EXERCISE AIM:
Repeat the records below line by line, exactly, finishing on the line that contains "package repositories to every".

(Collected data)
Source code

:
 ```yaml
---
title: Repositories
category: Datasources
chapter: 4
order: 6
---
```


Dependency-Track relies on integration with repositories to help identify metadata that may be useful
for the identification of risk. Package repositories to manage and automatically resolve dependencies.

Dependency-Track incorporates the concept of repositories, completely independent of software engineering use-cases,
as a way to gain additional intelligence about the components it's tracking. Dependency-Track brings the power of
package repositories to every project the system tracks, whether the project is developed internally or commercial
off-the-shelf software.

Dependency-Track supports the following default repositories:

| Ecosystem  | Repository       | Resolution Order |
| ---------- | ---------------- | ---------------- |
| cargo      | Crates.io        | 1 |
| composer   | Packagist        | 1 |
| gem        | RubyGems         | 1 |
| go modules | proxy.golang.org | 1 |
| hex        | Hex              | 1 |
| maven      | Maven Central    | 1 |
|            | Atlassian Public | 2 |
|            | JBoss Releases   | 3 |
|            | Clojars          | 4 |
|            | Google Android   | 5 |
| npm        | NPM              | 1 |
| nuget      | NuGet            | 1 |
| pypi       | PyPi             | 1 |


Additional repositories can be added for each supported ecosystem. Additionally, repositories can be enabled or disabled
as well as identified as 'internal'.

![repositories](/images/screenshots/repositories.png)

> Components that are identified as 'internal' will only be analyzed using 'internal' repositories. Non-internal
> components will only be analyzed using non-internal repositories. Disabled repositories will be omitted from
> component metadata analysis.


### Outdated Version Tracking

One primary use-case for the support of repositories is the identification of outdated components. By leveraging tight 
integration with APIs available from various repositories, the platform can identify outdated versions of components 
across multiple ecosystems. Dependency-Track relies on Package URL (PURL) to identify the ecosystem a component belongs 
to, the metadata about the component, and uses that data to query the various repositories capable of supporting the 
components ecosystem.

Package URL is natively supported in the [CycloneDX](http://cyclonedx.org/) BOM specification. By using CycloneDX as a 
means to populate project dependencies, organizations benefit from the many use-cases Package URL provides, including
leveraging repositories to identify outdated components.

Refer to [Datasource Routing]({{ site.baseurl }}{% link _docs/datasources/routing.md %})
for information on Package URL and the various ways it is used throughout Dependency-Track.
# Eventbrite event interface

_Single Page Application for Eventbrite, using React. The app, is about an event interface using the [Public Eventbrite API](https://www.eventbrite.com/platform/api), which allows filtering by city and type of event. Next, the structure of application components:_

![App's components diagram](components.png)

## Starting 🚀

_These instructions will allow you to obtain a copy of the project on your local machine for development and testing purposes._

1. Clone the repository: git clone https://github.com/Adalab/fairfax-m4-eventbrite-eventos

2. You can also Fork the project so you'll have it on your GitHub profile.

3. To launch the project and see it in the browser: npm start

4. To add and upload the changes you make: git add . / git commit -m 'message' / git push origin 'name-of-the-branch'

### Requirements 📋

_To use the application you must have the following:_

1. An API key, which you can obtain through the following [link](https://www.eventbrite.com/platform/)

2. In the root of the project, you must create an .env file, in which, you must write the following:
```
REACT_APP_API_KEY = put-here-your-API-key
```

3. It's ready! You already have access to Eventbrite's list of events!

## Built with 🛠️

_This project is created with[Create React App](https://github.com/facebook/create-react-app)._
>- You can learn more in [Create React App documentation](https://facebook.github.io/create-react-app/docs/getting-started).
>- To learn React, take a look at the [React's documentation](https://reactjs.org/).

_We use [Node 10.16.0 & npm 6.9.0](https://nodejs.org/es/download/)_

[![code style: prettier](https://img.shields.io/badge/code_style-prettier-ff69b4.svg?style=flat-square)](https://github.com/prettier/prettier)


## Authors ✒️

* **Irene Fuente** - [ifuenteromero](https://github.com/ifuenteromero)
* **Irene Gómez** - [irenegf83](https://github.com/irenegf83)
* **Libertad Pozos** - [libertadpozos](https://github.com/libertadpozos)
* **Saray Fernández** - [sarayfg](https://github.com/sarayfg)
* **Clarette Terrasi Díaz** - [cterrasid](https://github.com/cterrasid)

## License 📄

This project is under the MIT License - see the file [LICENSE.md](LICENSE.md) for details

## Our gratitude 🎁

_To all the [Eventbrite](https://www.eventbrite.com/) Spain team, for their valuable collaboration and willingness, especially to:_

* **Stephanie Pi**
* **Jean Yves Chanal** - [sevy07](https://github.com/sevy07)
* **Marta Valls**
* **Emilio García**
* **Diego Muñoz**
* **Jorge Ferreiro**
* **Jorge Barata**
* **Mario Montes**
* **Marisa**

REPLY TO THE TASK:
Source code

:
 ```yaml
---
title: Repositories
category: Datasources
chapter: 4
order: 6
---
```


Dependency-Track relies on integration with repositories to help identify metadata that may be useful
for the identification of risk. Package repositories to manage and automatically resolve dependencies.

Dependency-Track incorporates the concept of repositories, completely independent of software engineering use-cases,
as a way to gain additional intelligence about the components it's tracking. Dependency-Track brings the power of
package repositories to every project the system tracks, whether the project is developed internally or commercial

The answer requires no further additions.